The Port Gate can be reached using city transportation. We can choose trams no. 1, 2, 3, 7, 8, or 10, as well as buses no. 807, A, B, C, D, and G. All these lines stop on the “Brama Portowa” stop, from where the gate can be seen.
The Port Gate is one of two city gates that have survived from the city fortifications. The baroque-styled building was erected in the years 1725-1727, according to the design of a Dutch architect Gerhard Cornelius van Wallrawe.
The external walls of the building are decorated with sculptures made by a French artist Bartholome Damart. On the one side we can found an escutcheon with a monogram of King Frederick William, who founded the construction of the building. In the upper part of the gate, we can found a gold-plated inscription in Latin, which proclaims the rights of the State of Brandenburg to Pomerania and Szczecin. Above the inscription, there is a panorama of the city and the god of the Oder River. Even higher, there is an oval shield topped with a crown with the coat of arms of Prussia.

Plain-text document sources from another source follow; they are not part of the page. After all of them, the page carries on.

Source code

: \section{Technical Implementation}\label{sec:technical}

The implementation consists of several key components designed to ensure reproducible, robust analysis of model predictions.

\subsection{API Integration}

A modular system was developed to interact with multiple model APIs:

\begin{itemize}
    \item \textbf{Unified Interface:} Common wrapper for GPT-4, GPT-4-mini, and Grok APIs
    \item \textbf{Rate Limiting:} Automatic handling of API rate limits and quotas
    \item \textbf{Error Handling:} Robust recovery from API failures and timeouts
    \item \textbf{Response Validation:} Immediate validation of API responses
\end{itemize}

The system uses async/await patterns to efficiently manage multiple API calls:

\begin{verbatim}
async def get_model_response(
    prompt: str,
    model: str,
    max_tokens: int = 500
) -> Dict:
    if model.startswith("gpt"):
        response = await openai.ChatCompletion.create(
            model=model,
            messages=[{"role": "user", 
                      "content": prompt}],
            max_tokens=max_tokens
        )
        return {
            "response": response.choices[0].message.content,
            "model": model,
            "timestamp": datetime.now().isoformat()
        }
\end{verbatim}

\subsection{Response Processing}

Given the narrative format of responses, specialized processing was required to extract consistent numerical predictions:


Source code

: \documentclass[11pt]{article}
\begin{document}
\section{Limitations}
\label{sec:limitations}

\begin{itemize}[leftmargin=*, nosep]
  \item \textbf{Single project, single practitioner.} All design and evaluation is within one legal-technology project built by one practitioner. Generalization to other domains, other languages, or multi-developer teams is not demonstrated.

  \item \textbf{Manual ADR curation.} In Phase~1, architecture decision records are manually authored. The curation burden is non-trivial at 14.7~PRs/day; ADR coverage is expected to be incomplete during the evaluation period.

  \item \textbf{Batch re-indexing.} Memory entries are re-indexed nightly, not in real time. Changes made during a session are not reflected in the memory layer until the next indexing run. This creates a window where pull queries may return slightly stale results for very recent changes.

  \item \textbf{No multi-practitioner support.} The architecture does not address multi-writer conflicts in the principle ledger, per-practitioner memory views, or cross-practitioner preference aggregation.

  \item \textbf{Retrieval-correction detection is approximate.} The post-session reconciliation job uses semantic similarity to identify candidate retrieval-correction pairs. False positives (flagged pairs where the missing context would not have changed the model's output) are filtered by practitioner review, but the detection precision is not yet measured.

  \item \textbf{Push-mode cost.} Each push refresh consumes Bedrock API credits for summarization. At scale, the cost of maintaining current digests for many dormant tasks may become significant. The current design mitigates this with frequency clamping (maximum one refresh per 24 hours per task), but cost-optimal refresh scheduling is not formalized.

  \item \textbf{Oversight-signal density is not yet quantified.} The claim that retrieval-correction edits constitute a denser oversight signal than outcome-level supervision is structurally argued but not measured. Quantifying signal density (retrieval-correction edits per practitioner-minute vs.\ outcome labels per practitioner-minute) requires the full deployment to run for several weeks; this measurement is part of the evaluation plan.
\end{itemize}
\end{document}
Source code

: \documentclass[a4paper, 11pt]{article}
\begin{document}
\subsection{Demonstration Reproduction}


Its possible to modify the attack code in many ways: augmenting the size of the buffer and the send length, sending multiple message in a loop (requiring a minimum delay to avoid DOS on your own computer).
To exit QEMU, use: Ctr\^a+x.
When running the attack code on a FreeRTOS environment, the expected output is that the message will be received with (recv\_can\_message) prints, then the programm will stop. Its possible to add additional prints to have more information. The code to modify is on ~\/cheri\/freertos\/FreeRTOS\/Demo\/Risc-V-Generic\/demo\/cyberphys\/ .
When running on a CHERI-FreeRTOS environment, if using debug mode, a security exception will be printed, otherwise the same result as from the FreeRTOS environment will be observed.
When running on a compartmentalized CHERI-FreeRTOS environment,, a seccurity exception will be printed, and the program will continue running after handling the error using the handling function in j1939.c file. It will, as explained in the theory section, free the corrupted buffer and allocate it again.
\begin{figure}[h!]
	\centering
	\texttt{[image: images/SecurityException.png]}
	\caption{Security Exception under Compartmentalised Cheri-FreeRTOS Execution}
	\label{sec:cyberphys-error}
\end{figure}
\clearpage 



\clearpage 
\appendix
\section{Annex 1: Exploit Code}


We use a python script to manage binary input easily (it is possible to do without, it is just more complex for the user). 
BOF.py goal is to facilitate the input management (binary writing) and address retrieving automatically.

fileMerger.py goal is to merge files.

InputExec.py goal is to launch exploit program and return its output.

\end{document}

In the first half of the 20th century, a fountain with a neo-baroque monument of the goddess Amphitrite was built in front of the gate. During the Second World War, the embellishments were dismantled and hidden in the Arkona Forest. In the late 1950s, they were found and remounted on the gate.
The Port Gate used to be called the Berlin Gate, because the road going through the gate led to Berlin. The present name was given to it in 1945 in order to efface any associations with this German city.
From 1976 to 2013, inside the Port Gate the Cepelia folk art shop was operating. Since 2015, the building has been the seat of the Chamber Theatre. The Port Gate has entered into the provincial register of historic monuments in June 1954.